The parallelism of the slots was only allowed to vary by 2μm from the reference values. Otherwise the fully automated machine that assembles the component unit at Parker-Hannifin, would abruptly stop.
Moreover, the quick-coupling would not work if the tolerance was exceeded. When assembled, the lightly tapered slots contain balls, which must not protrude too far, yet must also never be allowed to fall through the slot. Through this design, the Parker quick-couplers prevent the otherwise common snapping noise when detaching. It also allows single-hand operation. The task of measuring the slots is just as challenging as the production process.
The BLUM TC76-DIGILOG touch probe proved the only cost-effective means of verifying the design’s dimensional accuracy. Analogue measurement is always advantageous for assessing areas or lines. If a switching digital probe were to be used in the Lehmann application, a very large number of points on the slots would have to be measured in order to attain an adequate resolution. By contrast, the TC76-DIGILOG scans across the surface at a measuring speed of 2 m/min. As this is happening, the system generates an extremely large number of values (50,000 per second in fact) in a fraction of the time based on analogue data acquisition.
The TC76-DIGILOG has been running smoothly and efficiently in Lehmann’s production operations since February 2015. The sequence at the start of a production run has a reference part clamped onto the machine and the complete contour of the corresponding slot is scanned and recorded. The master profile is recorded and saved in the evaluation software. The subsequent production workpieces are measured and compared against the recorded profile and any that exceed the tolerance are discarded. As a result, the tight tolerances of the slot are reliably checked immediately after the cutting process in the lathe. In-machine measurement delivers enormous benefits. If it is run without a problem in the idle times, as in Parker Hannifin’s quick-coupler production, it is hard to beat. It allows 17 employee Lehmann to implement 100 percent checking with error trends being detected at an early stage by its evaluation software.
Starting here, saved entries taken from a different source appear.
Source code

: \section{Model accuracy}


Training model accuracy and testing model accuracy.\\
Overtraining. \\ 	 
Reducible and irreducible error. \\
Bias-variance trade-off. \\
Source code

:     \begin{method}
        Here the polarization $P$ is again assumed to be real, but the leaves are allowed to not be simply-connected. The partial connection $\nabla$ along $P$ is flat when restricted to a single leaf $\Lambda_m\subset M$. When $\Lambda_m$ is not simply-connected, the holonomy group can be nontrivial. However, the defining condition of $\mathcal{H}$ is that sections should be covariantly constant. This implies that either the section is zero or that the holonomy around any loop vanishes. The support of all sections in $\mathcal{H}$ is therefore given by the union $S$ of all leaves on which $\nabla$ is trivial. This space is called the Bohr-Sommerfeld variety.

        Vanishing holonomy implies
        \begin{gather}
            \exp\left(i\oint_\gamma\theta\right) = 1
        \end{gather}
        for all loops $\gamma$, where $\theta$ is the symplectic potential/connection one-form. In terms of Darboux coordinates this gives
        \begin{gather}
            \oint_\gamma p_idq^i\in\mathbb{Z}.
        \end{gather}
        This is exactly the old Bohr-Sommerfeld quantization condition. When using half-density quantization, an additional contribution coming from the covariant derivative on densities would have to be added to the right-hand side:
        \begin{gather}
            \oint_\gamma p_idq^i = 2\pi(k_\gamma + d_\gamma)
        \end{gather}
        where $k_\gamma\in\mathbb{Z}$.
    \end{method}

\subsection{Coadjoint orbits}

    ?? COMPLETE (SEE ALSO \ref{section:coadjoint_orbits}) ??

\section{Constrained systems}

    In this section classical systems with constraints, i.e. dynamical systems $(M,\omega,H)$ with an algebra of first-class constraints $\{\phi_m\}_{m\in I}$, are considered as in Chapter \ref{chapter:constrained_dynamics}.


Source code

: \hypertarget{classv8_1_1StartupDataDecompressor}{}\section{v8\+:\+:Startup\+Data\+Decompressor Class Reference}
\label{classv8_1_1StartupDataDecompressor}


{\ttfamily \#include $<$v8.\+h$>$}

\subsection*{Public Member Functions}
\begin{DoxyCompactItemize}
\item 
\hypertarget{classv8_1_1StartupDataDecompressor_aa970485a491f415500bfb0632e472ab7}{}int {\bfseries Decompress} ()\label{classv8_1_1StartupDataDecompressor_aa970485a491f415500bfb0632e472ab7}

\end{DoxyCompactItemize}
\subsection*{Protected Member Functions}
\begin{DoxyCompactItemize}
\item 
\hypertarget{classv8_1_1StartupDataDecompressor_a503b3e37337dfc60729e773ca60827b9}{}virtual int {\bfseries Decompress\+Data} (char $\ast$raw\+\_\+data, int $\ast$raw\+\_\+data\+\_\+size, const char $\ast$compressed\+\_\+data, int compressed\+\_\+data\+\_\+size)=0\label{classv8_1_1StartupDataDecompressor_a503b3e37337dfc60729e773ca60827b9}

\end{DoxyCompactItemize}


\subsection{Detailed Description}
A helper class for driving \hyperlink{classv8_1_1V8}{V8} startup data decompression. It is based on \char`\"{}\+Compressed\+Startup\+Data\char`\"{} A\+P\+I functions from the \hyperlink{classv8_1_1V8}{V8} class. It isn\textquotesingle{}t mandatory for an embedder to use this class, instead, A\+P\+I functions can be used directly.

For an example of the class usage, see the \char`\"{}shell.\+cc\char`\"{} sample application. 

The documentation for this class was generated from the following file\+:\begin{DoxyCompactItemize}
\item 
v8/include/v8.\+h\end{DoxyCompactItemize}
Incidentally, it doesn’t matter whether the TC76-DIGILOG is fitted in a grinding machine or a milling machine. And thanks to its increased scanning forces, it is even well suited to the unforgiving conditions in a lathe. The TC76-DIGILOG scans the part accurately and non-directionally, measuring with supreme precision thanks to the patented shark360 measuring mechanism. “Neither coolant nor viscous oils impair the reliability of the measurement data. With its higher scanning force, the touch probe simply pushes through the coolant,” adds David Cousins.
The Blum-Novotest/Citizen combination is also used for other large production lots from 10,000 to 30,000 pieces. The processed materials are wide-ranging from stainless steels, heat-treated steels and free cutting steel through to aluminium.
“Given that we were close to having to refuse the quick-coupler order from Parker Hannifin, we are delighted to have found such a powerful solution in the combination of Blum touch probe and Citizen Machine,” Timo Lehmann concludes with satisfaction.